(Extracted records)
_ _ _ _ _

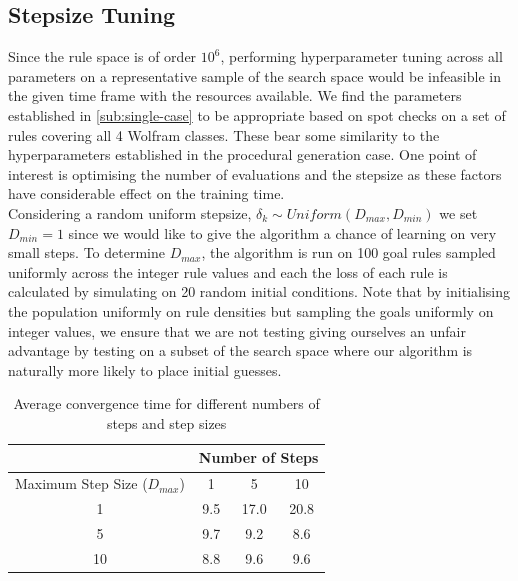 \subsection{Stepsize Tuning}\label{sub:hyperparameter-tuning}
 
Since the rule space is of order $10^6$, performing hyperparameter tuning across all parameters on a representative sample of the search space would be infeasible in the given time frame with the resources available. We find the parameters established in \ref{sub:single-case} to be appropriate based on spot checks on a set of rules covering all 4 Wolfram classes. These bear some similarity to the hyperparameters established in the procedural generation case. One point of interest is optimising the number of evaluations and the stepsize as these factors have considerable effect on the training time.\\

Considering a random uniform stepsize, $\delta_k \sim \mathit{Uniform}(D_{max}, D_{min})$ we set $D_{min} = 1$ since we would like to give the algorithm a chance of learning on very small steps. To determine $D_{max}$, the algorithm is run on 100 goal rules sampled uniformly across the integer rule values and each the loss of each rule is calculated by simulating on 20 random initial conditions. Note that by initialising the population uniformly on rule densities but sampling the goals uniformly on integer values, we ensure that we are not testing giving ourselves an unfair advantage by testing on a subset of the search space where our algorithm is naturally more likely to place initial guesses.\\

\begin{table}
    \centering
    \begin{tabular}{|c||c|c|c|}
        \hline
        & \multicolumn{3}{|c|}{Number of Steps } \\
        \hline
        Maximum Step Size ($D_{max}$) & 1 & 5 & 10 \\
        \hline
        1 & 9.5 & 17.0 & 20.8\\
        5 & 9.7 & 9.2 & 8.6 \\
        10 & 8.8 & 9.6 & 9.6\\
        \hline
    \end{tabular}
    \caption{\label{tab:stepsize-life-conv}Average convergence time for different numbers of steps and step sizes}
\end{table}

_ _ _ _ _

> _EXERCISE PROMPT_
Count the lines of the data that hold the string "time", and give that number as the entire reply.

> _EXERCISE RESPONSE_
2